Een tweede aanbeveling heeft betrekking op communicatie in een onzekere situatie. Het kan verleidelijk zijn voor beleidsmakers om stellig te communiceren en zo onzekerheid en angst weg te nemen. Dit kan echter leiden tot frustratie, onzekerheid en wantrouwen wanneer de originele informatie niet helemaal correct blijkt te zijn. Het is daarom van belang om onzekerheid expliciet te erkennen en te benadrukken dat de gedeelde informatie mogelijk kan worden bijgesteld op basis van voortschrijdende inzichten. Dit kan ervoor zorgen dat er meer maatschappelijk vertrouwen blijft behouden in de communicatie van experten en beleidsmakers (Petersen et al., 2021).
Een derde aanbeveling relateert aan de gevolgen van angst voor covid-19 op sociale ongelijkheid. Zoals eerder beschreven ervaren sommige groepen (bijv. mensen met een chronische aandoening) meer angst voor covid-19 dan andere groepen. Verder zijn er ook andere verschillen tussen groepen mensen in relatie tot covid-19, zoals een lagere vaccinatiebereidheid bij minderheidsgroepen (Galanis et al., 2021). Dit laatste verschil is wellicht deels te wijten aan angst en zorgen voor neveneffecten van de covid vaccins. Er is dus geen “one size fits all”-aanpak met betrekking tot communicatie en beleid omtrent een pandemie. Specifieke maatregelen en communicatie zijn nodig om verschillende bevolkingsgroepen te bereiken (bijv. vertalingen van informatie over vaccins, campagnes op sociale media om jongeren te bereiken, adviezen voor ouderen, enzovoort).

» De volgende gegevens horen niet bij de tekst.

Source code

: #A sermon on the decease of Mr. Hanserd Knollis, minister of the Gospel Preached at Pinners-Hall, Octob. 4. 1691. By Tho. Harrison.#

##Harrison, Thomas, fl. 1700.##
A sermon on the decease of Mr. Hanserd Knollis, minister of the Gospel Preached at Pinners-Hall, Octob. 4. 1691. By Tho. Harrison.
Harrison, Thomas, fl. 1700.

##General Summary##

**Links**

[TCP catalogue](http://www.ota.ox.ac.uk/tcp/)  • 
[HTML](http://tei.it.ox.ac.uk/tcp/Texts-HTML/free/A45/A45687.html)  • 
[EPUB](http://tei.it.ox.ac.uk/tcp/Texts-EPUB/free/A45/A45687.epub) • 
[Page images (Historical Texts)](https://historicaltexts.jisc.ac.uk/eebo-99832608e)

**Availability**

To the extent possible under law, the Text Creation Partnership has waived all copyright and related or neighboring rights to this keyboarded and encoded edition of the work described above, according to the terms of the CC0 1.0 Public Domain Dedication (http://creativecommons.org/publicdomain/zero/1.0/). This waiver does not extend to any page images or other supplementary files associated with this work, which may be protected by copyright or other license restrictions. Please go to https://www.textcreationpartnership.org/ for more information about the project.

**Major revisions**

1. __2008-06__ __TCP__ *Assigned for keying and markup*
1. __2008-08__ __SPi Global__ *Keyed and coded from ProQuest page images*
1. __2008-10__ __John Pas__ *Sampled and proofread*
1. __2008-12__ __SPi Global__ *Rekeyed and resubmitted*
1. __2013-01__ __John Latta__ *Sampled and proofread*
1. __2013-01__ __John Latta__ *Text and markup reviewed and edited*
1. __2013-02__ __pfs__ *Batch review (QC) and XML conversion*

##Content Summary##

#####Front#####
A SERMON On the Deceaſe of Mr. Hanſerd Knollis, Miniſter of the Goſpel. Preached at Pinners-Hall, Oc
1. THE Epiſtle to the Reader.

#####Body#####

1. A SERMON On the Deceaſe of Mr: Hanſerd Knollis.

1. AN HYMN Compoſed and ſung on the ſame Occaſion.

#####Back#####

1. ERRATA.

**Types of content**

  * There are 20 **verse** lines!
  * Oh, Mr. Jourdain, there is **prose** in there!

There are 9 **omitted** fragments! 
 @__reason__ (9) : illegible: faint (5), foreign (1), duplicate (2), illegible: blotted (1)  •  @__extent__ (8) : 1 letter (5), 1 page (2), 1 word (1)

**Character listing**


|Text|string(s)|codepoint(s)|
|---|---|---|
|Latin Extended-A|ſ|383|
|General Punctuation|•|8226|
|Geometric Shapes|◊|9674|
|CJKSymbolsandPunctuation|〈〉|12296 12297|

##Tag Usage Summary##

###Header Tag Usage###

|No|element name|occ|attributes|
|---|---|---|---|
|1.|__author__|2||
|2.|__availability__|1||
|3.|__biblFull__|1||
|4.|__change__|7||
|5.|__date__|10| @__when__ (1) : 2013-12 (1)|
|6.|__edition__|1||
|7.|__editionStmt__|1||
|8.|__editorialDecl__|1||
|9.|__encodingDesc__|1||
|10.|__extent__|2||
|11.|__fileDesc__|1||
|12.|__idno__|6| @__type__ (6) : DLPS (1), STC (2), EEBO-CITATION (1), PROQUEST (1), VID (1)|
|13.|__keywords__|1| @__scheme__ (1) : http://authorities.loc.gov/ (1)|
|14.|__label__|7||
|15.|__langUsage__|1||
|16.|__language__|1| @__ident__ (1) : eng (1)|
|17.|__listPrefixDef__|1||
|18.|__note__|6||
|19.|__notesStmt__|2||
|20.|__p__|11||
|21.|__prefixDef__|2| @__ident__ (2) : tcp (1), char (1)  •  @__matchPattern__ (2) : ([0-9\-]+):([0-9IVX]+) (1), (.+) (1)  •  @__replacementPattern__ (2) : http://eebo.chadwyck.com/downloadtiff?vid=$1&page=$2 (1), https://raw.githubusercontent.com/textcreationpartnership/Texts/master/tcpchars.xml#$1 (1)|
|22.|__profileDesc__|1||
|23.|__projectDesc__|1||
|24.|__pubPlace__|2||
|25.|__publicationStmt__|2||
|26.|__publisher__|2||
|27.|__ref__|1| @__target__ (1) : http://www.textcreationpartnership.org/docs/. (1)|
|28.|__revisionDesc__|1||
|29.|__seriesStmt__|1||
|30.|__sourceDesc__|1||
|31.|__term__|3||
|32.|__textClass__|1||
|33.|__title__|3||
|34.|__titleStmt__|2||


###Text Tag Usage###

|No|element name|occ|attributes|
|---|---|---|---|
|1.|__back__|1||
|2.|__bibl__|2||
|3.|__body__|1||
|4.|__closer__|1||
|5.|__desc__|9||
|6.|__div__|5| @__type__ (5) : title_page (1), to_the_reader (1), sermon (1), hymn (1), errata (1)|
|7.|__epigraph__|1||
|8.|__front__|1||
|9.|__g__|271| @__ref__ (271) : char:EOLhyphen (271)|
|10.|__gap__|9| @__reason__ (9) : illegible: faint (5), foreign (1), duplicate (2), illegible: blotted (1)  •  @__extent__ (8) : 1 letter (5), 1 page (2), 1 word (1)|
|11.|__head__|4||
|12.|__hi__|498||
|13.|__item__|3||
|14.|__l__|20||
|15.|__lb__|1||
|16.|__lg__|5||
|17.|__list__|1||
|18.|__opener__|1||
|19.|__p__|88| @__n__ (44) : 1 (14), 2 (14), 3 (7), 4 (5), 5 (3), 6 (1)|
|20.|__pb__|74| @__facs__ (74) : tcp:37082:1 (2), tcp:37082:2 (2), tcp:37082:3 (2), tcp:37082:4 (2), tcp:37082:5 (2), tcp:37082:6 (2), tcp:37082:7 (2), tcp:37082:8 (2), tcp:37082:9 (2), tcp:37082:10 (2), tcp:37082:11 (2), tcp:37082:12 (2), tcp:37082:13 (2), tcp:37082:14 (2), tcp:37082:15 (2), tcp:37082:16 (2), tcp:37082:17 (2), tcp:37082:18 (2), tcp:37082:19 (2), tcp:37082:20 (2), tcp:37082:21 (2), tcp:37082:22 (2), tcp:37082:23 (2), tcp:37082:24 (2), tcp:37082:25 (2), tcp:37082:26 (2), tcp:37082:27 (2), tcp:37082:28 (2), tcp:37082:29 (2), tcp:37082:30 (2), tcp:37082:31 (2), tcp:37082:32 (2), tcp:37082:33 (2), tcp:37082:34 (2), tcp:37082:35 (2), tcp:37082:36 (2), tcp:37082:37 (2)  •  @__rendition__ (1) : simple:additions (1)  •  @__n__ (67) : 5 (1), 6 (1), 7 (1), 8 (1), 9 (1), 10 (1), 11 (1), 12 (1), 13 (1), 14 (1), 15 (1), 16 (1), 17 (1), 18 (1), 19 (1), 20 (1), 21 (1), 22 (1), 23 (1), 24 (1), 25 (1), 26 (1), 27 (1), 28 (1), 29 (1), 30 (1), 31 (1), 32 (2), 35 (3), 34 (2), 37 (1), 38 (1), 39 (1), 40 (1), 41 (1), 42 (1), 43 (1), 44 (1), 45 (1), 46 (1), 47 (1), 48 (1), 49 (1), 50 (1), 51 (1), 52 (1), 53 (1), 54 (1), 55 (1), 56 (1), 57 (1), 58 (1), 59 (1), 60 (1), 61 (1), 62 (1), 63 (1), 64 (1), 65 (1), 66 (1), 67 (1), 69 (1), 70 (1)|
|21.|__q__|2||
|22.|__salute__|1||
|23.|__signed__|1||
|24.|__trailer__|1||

Tot slot is een vierde aanbeveling om laagdrempelige en schaalbare psychosociale interventies aan te bieden voor mensen die aanhoudende psychische klachten ervaren door een pandemie. Ondanks dat de covid-19-pandemie nu beter onder controle is doordat er effectieve vaccins en medicatie beschikbaar zijn, blijven sommige mensen veel last ervaren van bijvoorbeeld angst voor covid-19. Dit patroon van angst toont veel overlap met de ziekte-angststoornis (Rivera & Carballea, 2020), waarvoor exposure therapie een effectieve behandeling is (Hedman et al., 2016). Het is echter van belang eerst goed zicht te krijgen op welke individuen hier baat bij kunnen hebben en welke psychosociale interventies het meest geschikt zijn.
Conclusie
Angst tijdens een pandemie is gerelateerd is aan zowel positieve (onder meer het volgen van hygiënemaatregelen, vaccinatiebereidheid en lager risico op langdurige gezondheidsgevolgen) en negatieve gevolgen (zoals mentale gezondheidsproblemen, hamsteren, xenofobie en sociale ongelijkheid). Het is daarom van belang te proberen om angst tijdens een pandemie in goede banen te leiden.

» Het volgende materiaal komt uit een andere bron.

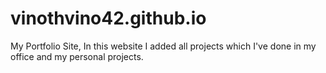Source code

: # vinothvino42.github.io
My Portfolio Site, In this website I added all projects which I've done in my office and my personal projects.
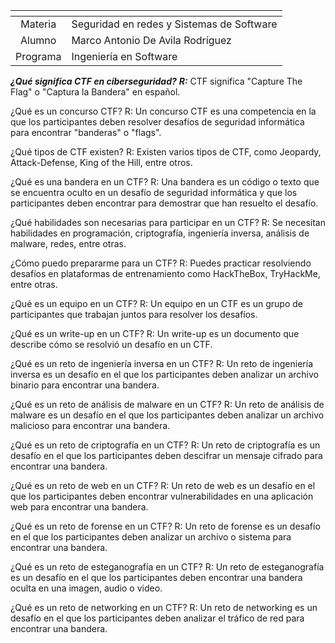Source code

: |<!-- -->|<!-- -->|
|:----------:|----------|
| Materia | Seguridad en redes y Sistemas de Software|
| Alumno  | Marco Antonio De Avila Rodríguez|
| Programa  | Ingeniería en Software|

***¿Qué significa CTF en ciberseguridad?*** 
***R:*** CTF significa "Capture The Flag" o "Captura la Bandera" en español.

¿Qué es un concurso CTF? 
R: Un concurso CTF es una competencia en la que los participantes deben resolver desafíos de seguridad informática para encontrar "banderas" o "flags".

¿Qué tipos de CTF existen? 
R: Existen varios tipos de CTF, como Jeopardy, Attack-Defense, King of the Hill, entre otros.

¿Qué es una bandera en un CTF? 
R: Una bandera es un código o texto que se encuentra oculto en un desafío de seguridad informática y que los participantes deben encontrar para demostrar que han resuelto el desafío.

¿Qué habilidades son necesarias para participar en un CTF?
R: Se necesitan habilidades en programación, criptografía, ingeniería inversa, análisis de malware, redes, entre otras.

¿Cómo puedo prepararme para un CTF? 
R: Puedes practicar resolviendo desafíos en plataformas de entrenamiento como HackTheBox, TryHackMe, entre otras.

¿Qué es un equipo en un CTF?
R: Un equipo en un CTF es un grupo de participantes que trabajan juntos para resolver los desafíos.

¿Qué es un write-up en un CTF? 
R: Un write-up es un documento que describe cómo se resolvió un desafío en un CTF.

¿Qué es un reto de ingeniería inversa en un CTF?
R: Un reto de ingeniería inversa es un desafío en el que los participantes deben analizar un archivo binario para encontrar una bandera.

¿Qué es un reto de análisis de malware en un CTF? 
R: Un reto de análisis de malware es un desafío en el que los participantes deben analizar un archivo malicioso para encontrar una bandera.

¿Qué es un reto de criptografía en un CTF? 
R: Un reto de criptografía es un desafío en el que los participantes deben descifrar un mensaje cifrado para encontrar una bandera.

¿Qué es un reto de web en un CTF?
R: Un reto de web es un desafío en el que los participantes deben encontrar vulnerabilidades en una aplicación web para encontrar una bandera.

¿Qué es un reto de forense en un CTF? 
R: Un reto de forense es un desafío en el que los participantes deben analizar un archivo o sistema para encontrar una bandera.

¿Qué es un reto de esteganografía en un CTF?
R: Un reto de esteganografía es un desafío en el que los participantes deben encontrar una bandera oculta en una imagen, audio o video.

¿Qué es un reto de networking en un CTF? 
R: Un reto de networking es un desafío en el que los participantes deben analizar el tráfico de red para encontrar una bandera.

In dit artikel hebben we enkele aanbevelingen gegeven om dit te kunnen doen, zoals het focussen op effectieve coping-gedragingen, transparant communiceren, rekening houden met sociale ongelijkheid en psychosociale interventies aanbieden voor individuen met extreme angst. Op deze manier hopen wij bij te dragen aan een effectiever management van angst tijdens toekomstige pandemieën.
Dit artikel is gebaseerd op een voorgaande Engelstalige publicatie door dezelfde auteurs: Mertens, G., Engelhard, I. M., Novacek, D., & McNally, R. J. (2023). Managing fear during pandemics: Risks and opportunities. Perspectives on Psychological Science.